Accessories companies are finding their way to the Far East and Europe in 2010. Coach said this month it will open a flagship in Shanghai in April. Cartier and Tiffany & Co. are also rolling out stores in the city. Coach accelerated its original plan for China and is opening 15 locations this year. By June 30, the end of the firm’s fiscal year, there will be 43 units throughout Mainland China, Hong Kong and Macau.
“We really believed from the beginning that China could become the third critical leg of Coach’s business,” said Ian Bickley, president of Coach International.
David Yurman entered Asia last year with four shops. The jewelry and watch firm also opened in Russia with an in-store shop in Tsum last year.
This year, Yurman will enter Europe for the first time, opening boutiques in London, Amsterdam and Paris.
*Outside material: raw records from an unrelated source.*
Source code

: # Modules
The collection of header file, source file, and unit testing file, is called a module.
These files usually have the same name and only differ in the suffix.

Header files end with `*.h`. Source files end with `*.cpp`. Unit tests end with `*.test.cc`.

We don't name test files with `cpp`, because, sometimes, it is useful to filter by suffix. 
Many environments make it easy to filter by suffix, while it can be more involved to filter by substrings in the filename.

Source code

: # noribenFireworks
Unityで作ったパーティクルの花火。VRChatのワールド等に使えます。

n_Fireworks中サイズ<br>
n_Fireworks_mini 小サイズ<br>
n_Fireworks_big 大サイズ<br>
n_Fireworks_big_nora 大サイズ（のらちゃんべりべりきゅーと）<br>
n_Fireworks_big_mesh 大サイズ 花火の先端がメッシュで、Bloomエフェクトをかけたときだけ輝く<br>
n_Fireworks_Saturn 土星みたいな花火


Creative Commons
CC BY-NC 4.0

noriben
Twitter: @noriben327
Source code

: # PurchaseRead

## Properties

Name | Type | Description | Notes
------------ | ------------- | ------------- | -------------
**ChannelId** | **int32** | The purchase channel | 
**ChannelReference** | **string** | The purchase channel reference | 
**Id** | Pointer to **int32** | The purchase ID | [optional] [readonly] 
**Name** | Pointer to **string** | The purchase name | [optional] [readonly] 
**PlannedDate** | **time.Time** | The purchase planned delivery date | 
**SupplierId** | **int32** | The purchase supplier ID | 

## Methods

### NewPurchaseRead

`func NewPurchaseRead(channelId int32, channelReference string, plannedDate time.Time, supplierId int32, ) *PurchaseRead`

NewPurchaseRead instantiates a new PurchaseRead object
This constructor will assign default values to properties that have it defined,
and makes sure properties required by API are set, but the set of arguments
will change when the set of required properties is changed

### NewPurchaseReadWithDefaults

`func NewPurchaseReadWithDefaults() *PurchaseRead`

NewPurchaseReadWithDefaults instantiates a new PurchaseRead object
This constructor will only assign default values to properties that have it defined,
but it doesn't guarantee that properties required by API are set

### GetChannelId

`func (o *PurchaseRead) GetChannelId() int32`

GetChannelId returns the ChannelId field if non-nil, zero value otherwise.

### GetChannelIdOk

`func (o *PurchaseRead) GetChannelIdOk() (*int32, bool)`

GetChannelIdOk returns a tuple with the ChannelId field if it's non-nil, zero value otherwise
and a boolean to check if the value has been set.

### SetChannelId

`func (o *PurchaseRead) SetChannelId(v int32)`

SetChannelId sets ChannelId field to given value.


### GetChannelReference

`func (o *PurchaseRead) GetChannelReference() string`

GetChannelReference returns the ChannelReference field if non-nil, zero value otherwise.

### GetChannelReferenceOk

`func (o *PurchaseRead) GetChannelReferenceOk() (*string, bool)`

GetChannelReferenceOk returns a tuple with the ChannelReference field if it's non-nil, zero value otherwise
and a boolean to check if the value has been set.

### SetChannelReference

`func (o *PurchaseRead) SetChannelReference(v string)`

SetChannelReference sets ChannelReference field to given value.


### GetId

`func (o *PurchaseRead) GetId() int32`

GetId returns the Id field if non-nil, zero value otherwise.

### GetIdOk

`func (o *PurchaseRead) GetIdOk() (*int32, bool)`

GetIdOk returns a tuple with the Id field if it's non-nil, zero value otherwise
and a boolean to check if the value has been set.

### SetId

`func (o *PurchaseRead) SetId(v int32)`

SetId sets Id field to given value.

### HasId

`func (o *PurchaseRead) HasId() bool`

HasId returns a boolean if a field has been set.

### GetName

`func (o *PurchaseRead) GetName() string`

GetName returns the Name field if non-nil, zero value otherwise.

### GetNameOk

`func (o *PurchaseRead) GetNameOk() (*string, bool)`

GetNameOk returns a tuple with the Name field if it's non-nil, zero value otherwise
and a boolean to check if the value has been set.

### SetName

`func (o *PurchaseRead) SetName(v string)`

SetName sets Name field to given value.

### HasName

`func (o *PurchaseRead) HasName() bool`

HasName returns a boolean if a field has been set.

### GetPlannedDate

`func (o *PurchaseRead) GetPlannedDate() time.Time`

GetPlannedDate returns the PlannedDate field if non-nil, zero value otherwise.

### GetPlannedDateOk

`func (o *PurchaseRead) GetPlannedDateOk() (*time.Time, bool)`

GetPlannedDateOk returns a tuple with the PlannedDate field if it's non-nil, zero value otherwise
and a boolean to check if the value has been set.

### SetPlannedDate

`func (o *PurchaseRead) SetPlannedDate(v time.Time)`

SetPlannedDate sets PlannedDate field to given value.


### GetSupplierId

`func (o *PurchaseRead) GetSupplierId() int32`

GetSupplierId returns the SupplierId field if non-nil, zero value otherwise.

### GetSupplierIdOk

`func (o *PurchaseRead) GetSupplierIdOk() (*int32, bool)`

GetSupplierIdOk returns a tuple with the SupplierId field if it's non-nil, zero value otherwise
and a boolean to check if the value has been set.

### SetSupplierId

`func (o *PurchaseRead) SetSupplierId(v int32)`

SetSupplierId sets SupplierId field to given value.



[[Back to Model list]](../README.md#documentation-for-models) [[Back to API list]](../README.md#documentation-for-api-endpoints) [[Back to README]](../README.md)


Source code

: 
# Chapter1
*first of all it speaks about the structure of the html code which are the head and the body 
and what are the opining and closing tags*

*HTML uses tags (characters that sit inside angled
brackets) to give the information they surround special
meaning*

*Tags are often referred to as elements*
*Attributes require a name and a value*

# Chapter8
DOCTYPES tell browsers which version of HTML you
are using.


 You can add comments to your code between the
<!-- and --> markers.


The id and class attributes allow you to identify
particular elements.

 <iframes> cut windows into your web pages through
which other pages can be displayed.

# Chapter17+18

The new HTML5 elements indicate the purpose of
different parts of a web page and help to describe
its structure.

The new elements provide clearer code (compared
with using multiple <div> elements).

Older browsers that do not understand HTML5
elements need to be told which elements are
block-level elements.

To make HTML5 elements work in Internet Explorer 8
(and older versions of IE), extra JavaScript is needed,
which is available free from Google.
The Paris in-store boutique at Printemps department store is scheduled to bow this spring.
In December, Kate Spade signed a joint venture with its Japanese distribution partner to create Kate Spade Japan. It operates 36 points of sale throughout the country, ranging from company stores to in-store shops, and will open an additional seven locations this year. Kate Spade co-president and chief operating officer Craig Leavitt expects to double Spade’s current Japanese business in the next five years.
The firm is also focusing on additional markets in Asia, such as Hong Kong and Mainland China, where it maintains three points of sale, and it partnered with a distributor in South Korea in 2009, when it opened a flagship in Seoul and five other retail locations there.
Spade is finalizing a distribution partner in Brazil and planning its entry into São Paulo this year, to be followed by other major South American cities. Leavitt expects the firm’s international business to outperform domestic sales within the next three years.
Designer Kara Ross recently hired an agent in Asia, who she said has been helpful in helping her gain awareness of that specific customer. She also opened an office in London to help manage her European accounts, such as Harvey Nichols, as well as those in the Middle East. Ross expects these international markets to account for 40 percent of her business in the next five years.
Costume jewelry firm Carolee has focused growth on South Korea, Taiwan and China. Last year, it partnered with a distributor that has opened two Carolee stores in Bejing and is looking at two additional locations. This move complements Carolee’s presence in Asia, which includes 10 shops in Taiwan.
“What we’ve been doing to invest in the region is partner with investors, share intellectual property and numerous marketing assets and develop product-specific pieces for these markets,” said Joel Fivis, president at Carolee.